Very Large Gas Carrier rates retreated from a near two-month high as bunker fuel costs eased, while LPG shipping fixtures slowed after a recent flurry, shipping sources said March 18.
The benchmark FOB Singapore marine fuel 0.5%S cargo assessments fell to $788.18/mt March 17, from $786.03 March 16. Outright prices of Singapore-delivered marine fuel 0.5%S skyrocketed to an all-time high of $1,027/mt March 9 since S&P Global Commodity Insights launched the assessment in July 2019. The outright prices were last assessed at $805/mt March 17.
The benchmark marine fuel price averaged $746.07/mt over Jan. 3-March 17, up from $480.64/mt in the year-ago period. The price averaged $606.51/mt in the fourth quarter of 2021.
Rising bunker prices have slowed demand in Singapore since February, as shipping companies minimize requirements for impending voyages, or divert inquiries to regional ports, such as South Korea and China, for competitive spot prices, market sources said.
Shipowners are also more likely than ever to skip bunker-only calls amid higher freight rates and opt for refueling at end-destinations where cargo works are scheduled, Singapore-based traders said.
“Though there are low-sulfur fuel oil fixtures when crude oil prices are lower, buyers also retracted inquiries in anticipation that prices would drop further,” a Singapore-based bunker supplier said.
VLGC rates on the major Persian Gulf-Japan route fell to $63/mt March 17, after reaching $65/mt over March 14-15, the highest since hitting $74/mt Jan. 17, S&P Global data showed.
“[VLGC] Prices are coming off hard,” a shipping source said. “I see spot rates around $62/mt, and maybe slide to $60/mt.”
Charterers are closely monitoring bunker prices in the wake of forecasts of looming global oil supply shortages and growing pessimism over the slow progress in Russian-Ukraine peace talks, another shipping source said.

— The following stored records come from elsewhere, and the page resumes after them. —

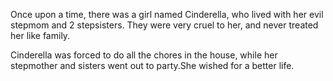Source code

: Once upon a time, there was a girl named Cinderella, who lived with her evil stepmom and 2 stepsisters. They were very cruel to her, and never treated her like family. 

Cinderella was forced to do all the chores in the house, while her stepmother and sisters went out to party.She wished for a better life. 
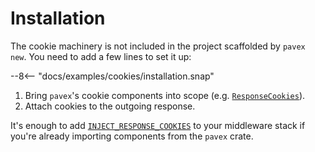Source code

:# Installation

The cookie machinery is not included in the project scaffolded by `pavex new`.
You need to add a few lines to set it up:

--8<-- "docs/examples/cookies/installation.snap"

1. Bring `pavex`'s cookie components into scope (e.g. [`ResponseCookies`][ResponseCookies]).
2. Attach cookies to the outgoing response.

It's enough to add [`INJECT_RESPONSE_COOKIES`][INJECT_RESPONSE_COOKIES] to your middleware stack
if you're already importing components from the `pavex` crate.

[Blueprint]: /api_reference/pavex/blueprint/struct.Blueprint.html
[CookieKit]: /api_reference/pavex/cookie/struct.CookieKit.html
[ProcessorConfig]: /api_reference/pavex/cookie/struct.ProcessorConfig.html
[ProcessorConfig::default]: /api_reference/pavex/cookie/struct.ProcessorConfig.html#method.default
[ProcessorConfig::crypto_rules]: /api_reference/pavex/cookie/struct.ProcessorConfig.html#structfield.crypto_rules
[default settings]: /api_reference/pavex/cookie/struct.ProcessorConfig.html#fields
[ResponseCookies]: /api_reference/pavex/cookie/struct.ResponseCookies.html
[INJECT_RESPONSE_COOKIES]: /api_reference/pavex/cookie/fn.inject_response_cookies.html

“The market appears to be waiting on the Saudi (April-loading term) acceptances which are understood to have a potential for additional spot availability,” shipping brokerage GFI said in a report March 17. “The tonnage list is beginning to stack up, causing the Baltic to ease a little, so it remains to be seen if activity will pick up over the next week.”
The shipping market has been pretty active, with about 32 fixtures over the last two weeks, the second shipping source said. “About 17 are ex- Arabian Gulf, the rest ex-US Gulf with usual options for Asia and the West, but mostly for Asia,” the source said.
Sentosa Ship Brokers said in a report that three VLGCs were waiting to unload mixed propane/butane cargoes at India’s Kandla port, one at Mundra, one at Dahej, two at Mumbai, three at JNPT, four at Mangalore, two at Ennore (Kamarajar), two at Vizag and 10 at Jetty 17-18 in Haldia.
BW LPG, a unit of shipping major BW Group, said that bunker-price shocks, along with changing trade patterns, unexpected LPG inventory, management, and changes to shipping inefficiencies could spark near-term VLGC rate volatility, while the Russia-Ukraine crisis clouds the market in 2022.
BW LPG said in its Q4 and 2021 report that 2023 onward it remained confident about the long-term VLGC market because LPG is a viable transition fuel for decarbonization, despite uncertainties due to a heavy newbuildings delivery schedule and the implementation of IMO Energy Efficiency Existing Ship Index regulations. BW LPG also said there will be lower fleet supply because of the high number of ships put in dry docks for maintenance in 2023.
“I really don’t see dry-docking will have a big effect on shipping this year,” another VLGC shipping source said. “For drydocking in 2023, I also don’t think it will have a major effect on the market, as new buildings are starting to come out that year, even though they are fairly spread out through the course of the year.”
The global VLGC fleet will grow to 340 ships in 2022, 378 ships in 2023 and 381 ships in 2024, BW LPG said in the report.